May 30, 2024

Athens News

News in English from Greece

British Museum in talks for Parthenon sculptures?

The British Museum promised do not dismantle his collection after reports that the institution’s chairman had held secret talks with the Greek prime minister over the return of the Parthenon sculptures, also known as the Elgin marbles.

The report in the Greek newspaper Ta Nea is the latest twist in a longstanding dispute over the ownership of ancient sculptures that originally stood on the Acropolis in Athens and have been the centerpiece of the British Museum’s collection since 1816. Ta Nea revealed on Saturday that talks between museum chairman George Osborne and Greek Prime Minister Kyriakos Mitsotakis have been ongoing since November 2021 and are at an advanced stage.

While the museum did not deny that negotiations took place, a spokesman declined to discuss the specifics of Ta Nea’s history.
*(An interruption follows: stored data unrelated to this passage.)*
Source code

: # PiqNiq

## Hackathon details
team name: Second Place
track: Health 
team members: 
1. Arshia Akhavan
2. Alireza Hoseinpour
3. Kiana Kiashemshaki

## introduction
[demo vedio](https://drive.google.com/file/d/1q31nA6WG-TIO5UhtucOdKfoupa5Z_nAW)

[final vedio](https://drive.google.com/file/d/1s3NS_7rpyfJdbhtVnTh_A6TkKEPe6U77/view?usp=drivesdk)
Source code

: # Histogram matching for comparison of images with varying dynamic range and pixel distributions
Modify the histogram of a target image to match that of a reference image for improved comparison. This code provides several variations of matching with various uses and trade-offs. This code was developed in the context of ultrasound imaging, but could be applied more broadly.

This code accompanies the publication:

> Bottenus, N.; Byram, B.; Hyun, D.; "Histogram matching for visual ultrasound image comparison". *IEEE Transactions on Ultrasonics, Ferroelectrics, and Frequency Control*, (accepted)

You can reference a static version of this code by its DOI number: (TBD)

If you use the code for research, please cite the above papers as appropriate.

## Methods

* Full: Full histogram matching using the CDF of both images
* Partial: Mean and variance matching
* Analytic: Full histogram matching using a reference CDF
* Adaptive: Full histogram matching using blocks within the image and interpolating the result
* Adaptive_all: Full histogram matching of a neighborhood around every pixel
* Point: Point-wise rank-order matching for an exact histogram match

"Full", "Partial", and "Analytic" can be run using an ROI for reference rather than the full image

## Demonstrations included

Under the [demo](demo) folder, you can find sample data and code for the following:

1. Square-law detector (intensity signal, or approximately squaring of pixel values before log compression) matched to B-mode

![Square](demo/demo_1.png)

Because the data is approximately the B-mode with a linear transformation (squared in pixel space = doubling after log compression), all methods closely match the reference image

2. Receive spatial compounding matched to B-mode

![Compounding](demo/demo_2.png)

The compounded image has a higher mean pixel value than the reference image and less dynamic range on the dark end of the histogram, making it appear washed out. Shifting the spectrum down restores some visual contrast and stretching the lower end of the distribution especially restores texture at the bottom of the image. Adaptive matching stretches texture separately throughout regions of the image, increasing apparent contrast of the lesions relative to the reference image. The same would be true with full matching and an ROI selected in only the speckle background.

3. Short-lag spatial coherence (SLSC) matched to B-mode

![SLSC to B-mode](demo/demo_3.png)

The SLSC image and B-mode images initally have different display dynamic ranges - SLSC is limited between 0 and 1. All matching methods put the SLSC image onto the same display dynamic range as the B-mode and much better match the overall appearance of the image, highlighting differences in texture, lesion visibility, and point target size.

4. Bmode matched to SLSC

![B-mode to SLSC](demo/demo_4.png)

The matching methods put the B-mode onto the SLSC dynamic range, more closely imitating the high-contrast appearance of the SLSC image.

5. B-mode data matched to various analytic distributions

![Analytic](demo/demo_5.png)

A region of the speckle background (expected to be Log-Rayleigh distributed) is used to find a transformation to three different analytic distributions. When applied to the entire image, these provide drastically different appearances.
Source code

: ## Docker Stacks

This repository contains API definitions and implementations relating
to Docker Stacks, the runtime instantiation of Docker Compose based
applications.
The museum said it was ready to “talk to anyone, including the Greek government” about the new “partnership” of the Parthenon. “As the chairman of the board of trustees said last month, we are acting within the law and have no intention of dismantling our great collection as it tells the unique story of our common humanity,” the museum said in a statement released Saturday. “But we are looking for new positive, long-term partnerships with countries and communities around the world and, of course, with Greece.”

The Greek government has not commented on the report. Although British authorities have rebuffed attempts to bring the sculptures back to Greece since at least 1941, the tone has changed in recent times as museums around the world try to address issues related to how ancient artefacts were acquired during periods of imperial domination and colonial expansion.
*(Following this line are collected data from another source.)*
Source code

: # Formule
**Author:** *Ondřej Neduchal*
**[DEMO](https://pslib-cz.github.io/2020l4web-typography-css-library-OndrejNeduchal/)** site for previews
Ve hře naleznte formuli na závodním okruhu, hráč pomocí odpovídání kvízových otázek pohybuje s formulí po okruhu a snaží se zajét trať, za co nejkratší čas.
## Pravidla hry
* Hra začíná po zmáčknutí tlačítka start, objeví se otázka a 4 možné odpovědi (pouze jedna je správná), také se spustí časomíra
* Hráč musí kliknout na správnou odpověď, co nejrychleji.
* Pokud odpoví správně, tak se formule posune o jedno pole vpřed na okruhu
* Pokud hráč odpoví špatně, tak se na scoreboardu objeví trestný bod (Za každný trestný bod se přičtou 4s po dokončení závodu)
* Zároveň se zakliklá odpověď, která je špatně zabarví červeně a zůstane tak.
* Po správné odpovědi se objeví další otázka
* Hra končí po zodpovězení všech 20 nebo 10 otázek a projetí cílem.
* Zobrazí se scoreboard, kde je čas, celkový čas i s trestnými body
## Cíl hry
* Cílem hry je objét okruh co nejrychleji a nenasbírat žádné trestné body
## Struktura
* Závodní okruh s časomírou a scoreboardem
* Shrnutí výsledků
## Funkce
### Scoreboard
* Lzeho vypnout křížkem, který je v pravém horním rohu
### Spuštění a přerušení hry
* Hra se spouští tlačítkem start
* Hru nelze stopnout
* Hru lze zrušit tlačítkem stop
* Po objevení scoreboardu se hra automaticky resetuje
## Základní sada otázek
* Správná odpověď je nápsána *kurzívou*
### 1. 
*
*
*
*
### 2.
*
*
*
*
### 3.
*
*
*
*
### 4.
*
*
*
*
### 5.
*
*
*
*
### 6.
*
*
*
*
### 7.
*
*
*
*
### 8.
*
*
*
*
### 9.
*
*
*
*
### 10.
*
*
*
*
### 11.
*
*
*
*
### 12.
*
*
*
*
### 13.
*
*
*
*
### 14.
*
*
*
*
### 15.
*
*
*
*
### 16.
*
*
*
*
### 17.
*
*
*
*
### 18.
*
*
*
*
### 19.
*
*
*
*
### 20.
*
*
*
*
In July, Jonathan Williams, deputy director of the British Museum, said the institution wanted to “change the temperature of the debate” around marble. “We call for an active Parthenon partnership with our friends and colleagues in Greece,” he told the Sunday Times. “I strongly believe that there is room for a really dynamic and positive conversation, in which new ways of working together can be found.”

The museum says on its website that it is willing to consider leasing the sculptures to Greece, but successive Greek governments have refused to recognize ownership of the museum. Currently, negotiations on this issue are not underway, they say in the museum.